Il libro va letto perché contiene molti altri spunti (che in queste poche battute non posso proprio riprendere), che tessono il filo di un ragionamento serio e assai fine. Sarebbe interessante giocarsi molte provocazioni nel dibattito pubblico, che ribadisce in modo stereotipato alcune categorie del passato senza preoccuparsi di ciò che sarà: la profezia giace abbandonata ai margini di un progresso che vende un futuro migliore preoccupandosi di raccogliere già da subito gli utili del presente. Che, peraltro, vanno a pochi: a quei pochi che sanno manovrare bene le leve di una cultura senza fede, facendo anche leva su coloro che si limitano a vivere una fede senza cultura.

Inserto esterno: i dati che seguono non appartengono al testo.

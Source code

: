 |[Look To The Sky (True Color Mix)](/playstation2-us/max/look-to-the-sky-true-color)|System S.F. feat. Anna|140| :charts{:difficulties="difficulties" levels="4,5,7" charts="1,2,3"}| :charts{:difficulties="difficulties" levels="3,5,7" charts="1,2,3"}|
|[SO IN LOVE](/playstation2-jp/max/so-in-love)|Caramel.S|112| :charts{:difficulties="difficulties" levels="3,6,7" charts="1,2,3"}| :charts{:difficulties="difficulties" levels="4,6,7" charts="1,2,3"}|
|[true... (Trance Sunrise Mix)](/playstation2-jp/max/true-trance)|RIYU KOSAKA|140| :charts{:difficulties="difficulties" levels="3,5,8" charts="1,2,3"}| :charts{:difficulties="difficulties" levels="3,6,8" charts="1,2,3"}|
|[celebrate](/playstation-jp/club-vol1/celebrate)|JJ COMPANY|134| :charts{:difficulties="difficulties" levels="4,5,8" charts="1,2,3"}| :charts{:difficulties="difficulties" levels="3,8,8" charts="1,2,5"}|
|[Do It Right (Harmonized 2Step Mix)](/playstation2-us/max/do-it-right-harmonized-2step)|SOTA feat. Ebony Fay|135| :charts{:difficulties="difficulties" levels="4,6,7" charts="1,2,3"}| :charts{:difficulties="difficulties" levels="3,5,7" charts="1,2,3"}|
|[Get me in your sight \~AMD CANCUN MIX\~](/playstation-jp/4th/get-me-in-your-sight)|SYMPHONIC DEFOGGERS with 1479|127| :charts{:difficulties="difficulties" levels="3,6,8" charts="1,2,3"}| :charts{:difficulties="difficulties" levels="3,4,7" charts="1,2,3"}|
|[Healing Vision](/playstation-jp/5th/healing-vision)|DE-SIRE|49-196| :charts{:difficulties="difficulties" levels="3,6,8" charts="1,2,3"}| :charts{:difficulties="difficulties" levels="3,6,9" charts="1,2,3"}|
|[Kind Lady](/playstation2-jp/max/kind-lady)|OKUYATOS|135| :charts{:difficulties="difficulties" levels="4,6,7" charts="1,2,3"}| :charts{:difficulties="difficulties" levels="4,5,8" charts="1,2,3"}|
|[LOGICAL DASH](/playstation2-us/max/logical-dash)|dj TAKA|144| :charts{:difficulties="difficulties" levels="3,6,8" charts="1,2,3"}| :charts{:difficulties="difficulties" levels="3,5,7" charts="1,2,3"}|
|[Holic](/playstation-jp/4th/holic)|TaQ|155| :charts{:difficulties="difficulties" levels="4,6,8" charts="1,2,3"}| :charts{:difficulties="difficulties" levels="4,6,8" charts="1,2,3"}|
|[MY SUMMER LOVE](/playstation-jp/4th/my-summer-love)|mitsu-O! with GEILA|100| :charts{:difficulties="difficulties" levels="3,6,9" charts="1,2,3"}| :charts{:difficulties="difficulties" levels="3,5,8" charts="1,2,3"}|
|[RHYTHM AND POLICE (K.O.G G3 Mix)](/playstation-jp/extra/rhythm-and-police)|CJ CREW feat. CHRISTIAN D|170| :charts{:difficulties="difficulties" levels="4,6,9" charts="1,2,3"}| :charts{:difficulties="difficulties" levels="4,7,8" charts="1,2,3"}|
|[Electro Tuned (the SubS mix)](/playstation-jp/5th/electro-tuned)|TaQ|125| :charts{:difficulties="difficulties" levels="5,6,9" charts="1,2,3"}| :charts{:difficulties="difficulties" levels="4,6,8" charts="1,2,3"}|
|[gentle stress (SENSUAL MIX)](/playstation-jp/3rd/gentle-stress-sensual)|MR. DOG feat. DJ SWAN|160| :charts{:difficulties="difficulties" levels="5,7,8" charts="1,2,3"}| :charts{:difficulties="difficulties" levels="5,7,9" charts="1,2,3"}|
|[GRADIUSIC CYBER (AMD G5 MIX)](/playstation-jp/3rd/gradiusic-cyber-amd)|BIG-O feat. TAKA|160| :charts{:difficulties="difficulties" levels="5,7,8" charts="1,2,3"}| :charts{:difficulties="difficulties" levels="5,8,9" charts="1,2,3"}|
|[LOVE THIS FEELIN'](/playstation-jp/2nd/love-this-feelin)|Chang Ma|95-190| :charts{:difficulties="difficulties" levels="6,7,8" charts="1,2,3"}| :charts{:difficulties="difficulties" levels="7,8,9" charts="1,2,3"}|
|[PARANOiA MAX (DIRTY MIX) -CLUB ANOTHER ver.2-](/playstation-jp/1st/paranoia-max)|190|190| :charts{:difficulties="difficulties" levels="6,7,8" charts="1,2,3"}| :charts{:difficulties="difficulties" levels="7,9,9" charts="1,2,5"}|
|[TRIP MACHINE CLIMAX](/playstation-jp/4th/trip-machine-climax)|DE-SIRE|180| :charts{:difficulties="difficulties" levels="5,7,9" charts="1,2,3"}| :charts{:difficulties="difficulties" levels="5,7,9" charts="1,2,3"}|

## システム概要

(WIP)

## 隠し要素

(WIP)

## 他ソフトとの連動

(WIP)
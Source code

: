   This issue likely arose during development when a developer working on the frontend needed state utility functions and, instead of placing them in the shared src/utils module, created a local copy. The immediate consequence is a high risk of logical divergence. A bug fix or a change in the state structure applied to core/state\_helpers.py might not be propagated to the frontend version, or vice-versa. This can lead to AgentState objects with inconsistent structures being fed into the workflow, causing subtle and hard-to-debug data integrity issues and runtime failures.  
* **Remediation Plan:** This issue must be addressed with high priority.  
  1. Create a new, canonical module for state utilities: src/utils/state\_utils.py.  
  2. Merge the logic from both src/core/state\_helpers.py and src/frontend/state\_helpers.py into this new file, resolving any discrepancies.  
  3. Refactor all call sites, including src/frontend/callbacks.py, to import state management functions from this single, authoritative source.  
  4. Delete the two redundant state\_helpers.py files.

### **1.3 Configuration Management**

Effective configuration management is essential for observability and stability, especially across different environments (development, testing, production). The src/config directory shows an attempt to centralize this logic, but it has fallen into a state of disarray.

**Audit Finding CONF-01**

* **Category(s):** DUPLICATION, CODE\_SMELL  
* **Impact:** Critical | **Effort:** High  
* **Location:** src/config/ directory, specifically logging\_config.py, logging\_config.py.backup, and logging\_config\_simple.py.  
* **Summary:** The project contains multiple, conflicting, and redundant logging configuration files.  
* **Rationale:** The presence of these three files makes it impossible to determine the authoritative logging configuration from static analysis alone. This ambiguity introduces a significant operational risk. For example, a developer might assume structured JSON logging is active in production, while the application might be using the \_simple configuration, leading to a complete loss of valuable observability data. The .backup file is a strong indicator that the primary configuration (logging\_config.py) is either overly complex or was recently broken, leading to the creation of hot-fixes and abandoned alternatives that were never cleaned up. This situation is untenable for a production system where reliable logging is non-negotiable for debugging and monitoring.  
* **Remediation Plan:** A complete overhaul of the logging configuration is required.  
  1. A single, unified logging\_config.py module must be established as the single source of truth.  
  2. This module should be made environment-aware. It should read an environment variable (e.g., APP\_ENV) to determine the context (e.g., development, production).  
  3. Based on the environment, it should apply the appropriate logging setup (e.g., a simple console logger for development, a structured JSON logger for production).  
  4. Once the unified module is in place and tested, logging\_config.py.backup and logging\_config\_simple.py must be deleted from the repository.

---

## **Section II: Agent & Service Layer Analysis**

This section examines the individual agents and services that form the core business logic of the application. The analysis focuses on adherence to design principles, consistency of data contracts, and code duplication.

Francesco Valerio Tommasi, Umanesimo profetico. La complicata relazione tra cattolicesimo e cultura, Ed. San Paolo, Cinisello Balsamo (Mi) 2015.

Citazioni
“L’azione dei cristiani e dei cattolici nella società non può essere impostata secondo l’esigenza di dedurre dall’ideale trascendente un punto di riferimento fisso per contingenza mondana. […] Molto di più, i punti di vista dei cristiani stessi possono essere – sono di fatto, ed è persino auspicabile che siano – plurali, molteplici e confliggenti, pur trovando – o forse proprio perché hanno – una fonte di ispirazione comune”.

“L’idea cattolica della politica […] sembra essere stata retta da questa logica raccomandata da Paolo: amministrare l’ordinario, senza progettare sul lungo periodo; sradicare e dissodare il terreno, per quanto possibile, con la consapevolezza che ogni giorno di nuovo l’opera andrà sostanzialmente ripetuta, senza poterla mai definitivamente portare a compimento”.

“Natura è cultura. Non esistono tratti culturali che sono prima naturali: tutto è soggetto a interpretazione umana, in un processo di continua rimessa in discussione. Invece, al contrario: i caratteri antropologici presuntamente naturali sono immediatamente culturali".